Limabelas

8 0 0
                                    

Packing adalah hal yang paling aku benci, setelah Archer dan mungkin Voldemort. Kegiatan ini pasti akan selalu menyisakan kamar yang seperti tempat pembuangan sampah, alias super berantakan, sekalipun aku sudah sebisa mungkin melakukannya dengan rapi.

Aku menghela nafas panjang setelah menahan nafasku saat berusaha menutup koperku yang sepertinya terlalu penuh. Tapi mottoku adalah 'selama masih bisa tertutup, masih aman'.

Aku membuka ponselku. Waktu menunjukkan pukul 7 pagi hari senin. Hari ini kami semua akan pergi Live In. Tak ada pesan dari Arielle maupun Cara. Pastinya mereka semua masih sibuk mengemas baju mereka.

Aku memutuskan untuk meletakkan baju-baju yang tidak kubawa kembali ke dalam lemari. Sungguh, aku tak ingin kembali ke kamar ini dan dihadapkan dengan kamar yang super berantakan.

Aku mengambil handuk dan langsung pergi mandi. Air dingin yang mengenai kulitku langsung membuat rasa kantukku hilang, walau sepertinya aku tetap membutuhkan segelas kopi karena jadwal tidurku yang agak berantakan karena homecoming.

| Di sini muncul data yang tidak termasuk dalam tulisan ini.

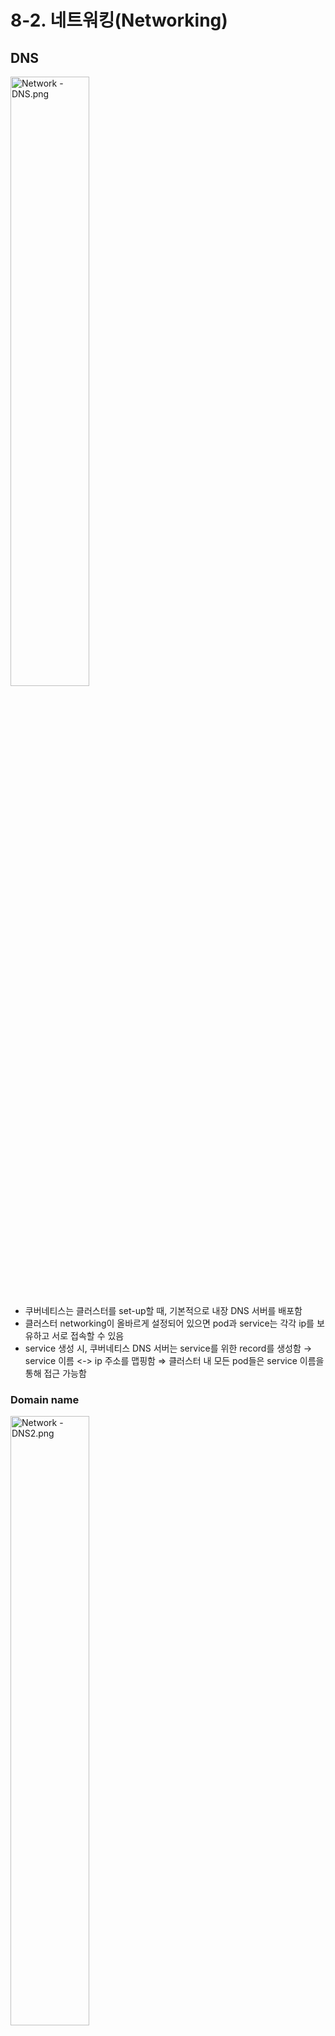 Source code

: # 8-2. 네트워킹(Networking)

## DNS

<img src="https://user-images.githubusercontent.com/33214969/161440578-84cc6c6e-4d8f-4bac-8642-9c2ee7c5215a.png" alt="Network - DNS.png" width="50%;" />

+ 쿠버네티스는 클러스터를 set-up할 때, 기본적으로 내장 DNS 서버를 배포함
+ 클러스터 networking이 올바르게 설정되어 있으면 pod과 service는 각각 ip를 보유하고 서로 접속할 수 있음
+ service 생성 시, 쿠버네티스 DNS 서버는 service를 위한 record를 생성함 → service 이름 <-> ip 주소를 맵핑함 ⇒ 클러스터 내 모든 pod들은 service 이름을 통해 접근 가능함

### Domain name

<img src="https://user-images.githubusercontent.com/33214969/161440579-5b6db5c6-dabc-48a5-b49a-d0168b0bd580.png" alt="Network - DNS2.png" width="50%;" />

+ Service : `[service명].[namespace].svc.cluster.local`
+ Pod : `[pod ip + ‘-’].[namespace].pod.cluster.local`
  + svc : 모든 service가 그룹화된 subdomain

<br/>

## CoreDNS

+ 쿠버네티스 1.12버전부터 배포하는 DNS 서버

+ CoreDNS 서버는 쿠버네티스 클러스터의 kube-system namespace에 pod로 배포됨

+ CoreDNS는 Replicaset에 의해 2개의 pod로 배포됨

+ CoreDNS 설정 = Corefile 파일 → pod에 configmap으로 전달됨

  + 위치 : `cat /etc/coredns/Corefile`
  + 수 많은 plugin이 정의됨. ex) errors, health, metrics, cache, ...

  + kubernetes plugin = 클러스터의 최상위 도메인 이름(cluster.local)

    ```
    # /etc/coredns/Corefile
    .:53 {
    	errors
    	health
    	kubernetes cluster.local in-addr.arpa ip6.arpa {
    		pods insecure
    		upstream
    		fallthrough in-addr.arpa ip6.arpa
    	}
    	prometheus :9153
    	proxy . /etc/resolv/conf
    	cache 30
    	reload
    }
    ```

+ DNS 서버가 해결할 수 없는 레코드는 coredns pods의 `/etc/resolv.conf` 파일에 지정된 DNS 서버로 전송됨

+ `/etc/syslogv.conf` 파일 → 쿠보네티스 노드의 namespace를 사용하도록 설정되어 있음

+ CoreDNS pod에는 configMap 객체가 있음 → 설정을 변경해야할 경우, 이 configMap 객체를 변경해야 함

+ CoreDNS는 쿠버네티스 클러스터에서 새로운 pod or service를 감시 → pod or service 생성 시, DB에 해당 record를 추가함

### kube-dns

```tex
▫️ CoreDNS 솔루션을 배포할 때 생성되는, 다른 컴포넌트에서 사용할 수 있는 service
```

+ kube-dns service의 ip → pod에서 namespace로 구성되어 있음
+ pod의 DNS 구성 → pod 생성 시, 쿠버네티스에 의해 자동으로 생성됨
+ pod에 적절한 namespace를 설정하면 다른 pod or service와 연결할 수 있음
+ kubelet config file에서 DNS 서버 주소를 확인할 수 있음 → `/var/lib/kubelet/config.yaml`
+ 관련 명령어
  + DNS 솔루션 확인 : `kubectl get pods -n kube-system` → DNS pod 확인 / `kubectl get deployments -n kube-system`
  + DNS service 확인 : `kubectl get services -n kube-system` → DNS service 확인
  + configMap 파일 확인 : `kubectl get cm -n kube-system` + `kubectl describe cm coredns -n kube-system` / `kubectl describe deployment coredns -n kube-system`

<br/>

## Ingress

```tex
▫️ 클러스터 내의 서비스에 대한 외부 접근을 관리하는 API 오브젝트
```

<img src="https://user-images.githubusercontent.com/33214969/161440586-d789be7e-4196-45d2-a476-1f7f214c6466.png" alt="Network - Ingress1.png" width="50%;" />

+ 배경

  + 외부에서 클러스터에 접근하려면 어떻게 해야 할까?

    + NodePort 타입의 Service를 통해 port를 정의 → (port 대신) Proxy Server를 이용하여 URL을 통해 접근할 수 있도록 함
    + 만약 GCP등의 Cloud 플랫폼을 사용하는 경우 → LoadBalancer 타입의 Service를 사용함(쿠버네티스가 알아서 port, 외부 ip 등을 할당해줌)

  + 만약 구성이 다양해질 경우 → 애플리케이션 확장 시 관리가 어려워짐

    <img src="https://user-images.githubusercontent.com/33214969/161440584-45c9eebe-a0c7-41b6-a43d-e6fbad179f9e.png" alt="Network - Ingress0.png" width="50%;" />

    + 위와 같이 새로운 애플리케이션이 생성된 경우<br/> → 가장 상단에 새로운 Service 생성해서 2개의 애플리케이션에 대한 정의를 해야함<br/> → SSL enable도 설정해줘야 함
    + 새로운 Service를 구성할 때마다 LoadBalancer를 재구성해야 함 → 구성이 다양해지면 애플리케이션 확장 시 관리가 어려워짐<br/> ⇒ Ingress 사용

+ 특징

  + 쿠버네티스에 built-in된 7rPcld LoadBalancer
  + 하나의 외부 URL을 통해 클러스터 내의 다른 서비스로 라우팅 + SSL Seciruty를 실행 → 사용자가 단일 URL을 사용하여 애플리케이션에 접근할 수 있도록 지원
  + Ingress를 클러스터 외부에서 접근할 수 있도록 하려면 → NodePort or LoadBalancer를 사용하면 됨
  + Ingress 개념이 없었다면 nginx, HAProxy, Traefik 등의 솔루션을 쿠버네티스 클러스터에 배포 + 라우팅을 구성(URL 경로, SSL 인증서 등)을 해야 했을 것임 → Ingress도 유사하지만 쿠버네티스에 의해 구성/실행된다는 점이 다름

### Ingress 구성

<img src="https://user-images.githubusercontent.com/33214969/161440587-6e126968-5bbc-41b0-b88e-7530ea68a369.png" alt="Network - Ingress2.png" width="50%;" />

+ Ingress Controller → 배포(Deploy)하는 솔루션들
  + Ingress를 위한 솔루션 - nginx, haproxy, traefik, ...
+ Ingress Resource → 설정(Configure)하는 rule들

### Ingress Controller

<img src="https://user-images.githubusercontent.com/33214969/161440581-b8eedc36-ac68-439f-a635-f6a145f4b9e2.png" alt="Network - Ingress Controller.png" width="50%;" />

+ 쿠버네티스에서 defualt로 built-in되어 있지 않음 → 무조건 Deploy해줘야 함

+ Ingress Controller를 외부에 노출하기 위해 Service가 필요함 → `label-selector`를 이용하여 Deployment와 연결시킴

+ 솔루션 종류 - nginx, haproxy, traefik, ...

+ Service Account → Ingress의 설정이 변경될 때 사용됨

  + Service Account에 맞는 permission 설정 필요 → roles, roles binging을 사용

+ yaml 파일

  + Deployment

    ```yaml
    # deployment-definition.yaml
    apiVersion: extensions/v1beta1
    kind: Deployment
    metadata:
      name: nginx-ingress-controller
    spec:
      replicas: 1
      selector:
        matchLabels:
          name: nginx-ingress
    template:
      metadata:
        labels:
          name: nginx-ingress
      spec:
        containers:
          - name: nginx-ingress-controller
            image: quay.io/kubernetes-ingresscontroller/nginx-ingress-controller:0.21.0
        args:
          - /nginx-ingress-controller  # 프로그램 위치
          - --configmap=$(POD_NAMESPACE)/nginx-configuration  # 구성 옵션 집합을 위한 configMap
        env:  # pod 내 구성 데이터를 읽기 위한 환경 변수
          - name: POD_NAME
            valueFrom:
              fieldRef:
                fieldPath: metadata.name
          - name: POD_NAMESPACE
            valueFrom:
              fieldRef:
                fieldPath: metadata.namespace
        ports:  # Ingress Controller에 의해 사용되는 port
          - name: http
            containerPort: 80
          - name: https
            containerPort: 443
    ```

  + Service

    ```yaml
    # service-definition.yaml
    apiVersion: v1
    kind: Service
    metadata:
      name: nginx-ingress
    sepc:
      type: NodePort
      ports:
      - port: 80
        targetPort: 80
        protocol: TCP
        name: http
      - port: 443
        targetPort: 443
        protocol: TCP
        name: https
      selector:
        name: nginx-ingress
    ```

  + ConfigMap

    ```yaml
    apiVersion: v1
    kind: ConfigMap
    metadata:
      name: nginx-configuration
    ...
    ```

  + ServiceAccount

    ```yaml
    apiVersion: v1
    kind: ServiceAccount
    metadata:
      name: nginx-ingress-serviceaccount
    ...
    ```

### Ingress Resource

<img src="https://user-images.githubusercontent.com/33214969/161440582-8a19e0d9-fc8c-443a-a155-015cb49e9549.png" alt="Network - Ingress Resource.png" width="50%;" />

+ Ingress Resource = Ingress Controller에 적용되는 rules + configurations

+ routing하는 방법 2가지

  + 모든 incomming 트래픽에 대해 single application으로 route → 왼쪽

    + yaml 파일

      ```yaml
      # Ingress-wear.yaml
      apiVersion: extensions/v1beta1
      kind: Ingress
      metadata:
        name: ingress-wear
      spec:
        backend:
          serviceName: wear-service
          servicePort: 80
      ```

  + URL을 기반으로 다른 어플리케이션들로 routing을 분리(rules 사용) → 오른쪽

    1. path + service 정의

       + yaml 파일

         ```yaml
         # Ingress-wear-watch.yaml
         apiVersion: extensions/v1beta1
         kind: Ingress
         metadata:
           name: ingress-wear
         spec:
           rules:  # rules 사용
           - http:
               paths:
               - path: /wear
                 ...
               - path: /watch
                 backend:
                   serviceName: wear-service
                   servicePort: 80
         ```

    2. Default backend → 사용자가 접근을 시도하는 URL이 없을 때(=어떤 rule도 매칭되지 않을때) 보여주는 페이지를 정의하는 부분

    3. Domain name or Host name을 사용

    + host를 정의하지 않으면 hostname 매칭 없이 특정 rule에 따라 incomming 트래픽이 허용됨

      + yaml 파일

        ```yaml
        # Ingress-wear-watch.yaml
        apiVersion: extensions/v1beta1
        kind: Ingress
        metadata:
          name: ingress-wear-watch
        spec:
          rules:  # rules 사용
          - host: wear.my-online-store.com
        	  http:
              paths:
              - backend:
                  serviceName: wear-service
                  servicePort: 80
          - host: watch.my-online-store.com
            http:
              paths:
              - backend:
                  serviceName: watch-service
                  servicePort: 80
        ```

+ 관련 명령어

  + ingress 생성 : `kubectl create -f Ingress-wear.yaml` / `kubectl create ingress [ingress명] --rule=”host/path=service:port”`
  + ingress 조회 : `kubectl get ingress`
  + ingress 상세 조회 : `kubectl describe ingress [ingress명]`

+ Ingress 적용 프로세스(+관련 명령어)

  1. namespace 생성 : `kubectl create namespace [namespace명]`
  2. Ingress Controller에 적용할 ConfigMap 생성 : `kubectl create configmap [configmap명] --namespace [namespace명]`
  3. Ingress Controller에 적용할 ServiceAccount 생성 : `kubectl create serviceaccount [serviceaccount명] --namespace [namespace명]`
  4. Roll & RollBinding 생성

  + 1. Ingress Controller 배포(deploy) : `kubectl create deploy ingress-controller --image=[image명] --dry-run=client -o yaml > ingress-conrtoller.yaml` + yaml 파일 수정

    ```yaml
    ---
    apiVersion: apps/v1
    kind: Deployment
    metadata:
      name: ingress-controller
      namespace: ingress-space
    spec:
      replicas: 1
      selector:
        matchLabels:
          name: nginx-ingress
      template:
        metadata:
          labels:
            name: nginx-ingress
        spec:
          serviceAccountName: ingress-serviceaccount
          containers:
            - name: nginx-ingress-controller
              image: quay.io/kubernetes-ingress-controller/nginx-ingress-controller:0.21.0
              args:
                - /nginx-ingress-controller
                - --configmap=$(POD_NAMESPACE)/nginx-configuration
                - --default-backend-service=app-space/default-http-backend
              env:
                - name: POD_NAME
                  valueFrom:
                    fieldRef:
                      fieldPath: metadata.name
                - name: POD_NAMESPACE
                  valueFrom:
                    fieldRef:
                      fieldPath: metadata.namespace
              ports:
                - name: http
                  containerPort: 80
                - name: https
                  containerPort: 443
    ```

  1. Service 생성 : `kubectl expose deployment ingress-controller --type=[NodePort] --port=[port번호] --name=[service명] --dry-run=client -o yaml > ingress.yaml` + yaml 파일 수정

  + 1. Ingress 생성 : `kubectl create ingress [ingress명] --rule=”host/path=service:port" --dry-run=client -o yaml > ingress.yaml` + yaml 파일 수정

    ```yaml
    ---
    apiVersion: networking.k8s.io/v1
    kind: Ingress
    metadata:
      name: ingress-wear-watch
      namespace: app-space
      annotations:
        nginx.ingress.kubernetes.io/rewrite-target: /
        nginx.ingress.kubernetes.io/ssl-redirect: "false"
    spec:
      rules:
      - http:
          paths:
          - path: /wear
            pathType: Prefix
            backend:
              service:
               name: wear-service
               port: 
                number: 8080
          - path: /watch
            pathType: Prefix
            backend:
              service:
               name: video-service
               port:
                number: 8080
    ```

<br/><br/>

Dresscode untuk kegiatan Live in hari pertama adalah kaos hitam. Aku memutuskan untuk memakai kaos hitam dan celana army. Tak lupa juga kumasukkan Pypy kedalam ranselku.

Suara-suara orang berlalu lalang di sepanjang koridor bisa terdengar. Sepertinya sudah banyak siswi yang menurunkan barang-barangnya ke lobby. Aku memutuskan untuk mengintip dari pintuku. Memang benar aku bisa melihat Sandra sedang mendorong kopernya kearah lift.

"Hai," sapaku.

Ia balik membalas sapaanku dengan senyuman manisnya. Sandra Agathe Lehmann. Gadis keturunan jerman berambut pirang dan bermata kehijauan. Teman Xafier sejak kecil. Sandra adalah seorang penari ballet. Memang bisa terlihat jelas dari siluet tubuhnya yang cantik. Anaknya sangat feminim dan lemah lembut. Banyak sekali siswa yang menyukainya. Tapi Sandra jarang terlihat di sekolah. 70% waktunya dihabiskan untuk berlatih ballet di luar sekolah. Ia akan datang ke sekolah untuk mengambil ujian dan mengumpulkan tugas saja.

"Mau vitamin?" tawarnya.

"No thanks, I'm good. Mau kebawah bareng, San?" tanyaku.

"Boleh,"

"Sip. Just let me grab my things. Mau masuk?" tawarku sambil membuka pintu kamarku.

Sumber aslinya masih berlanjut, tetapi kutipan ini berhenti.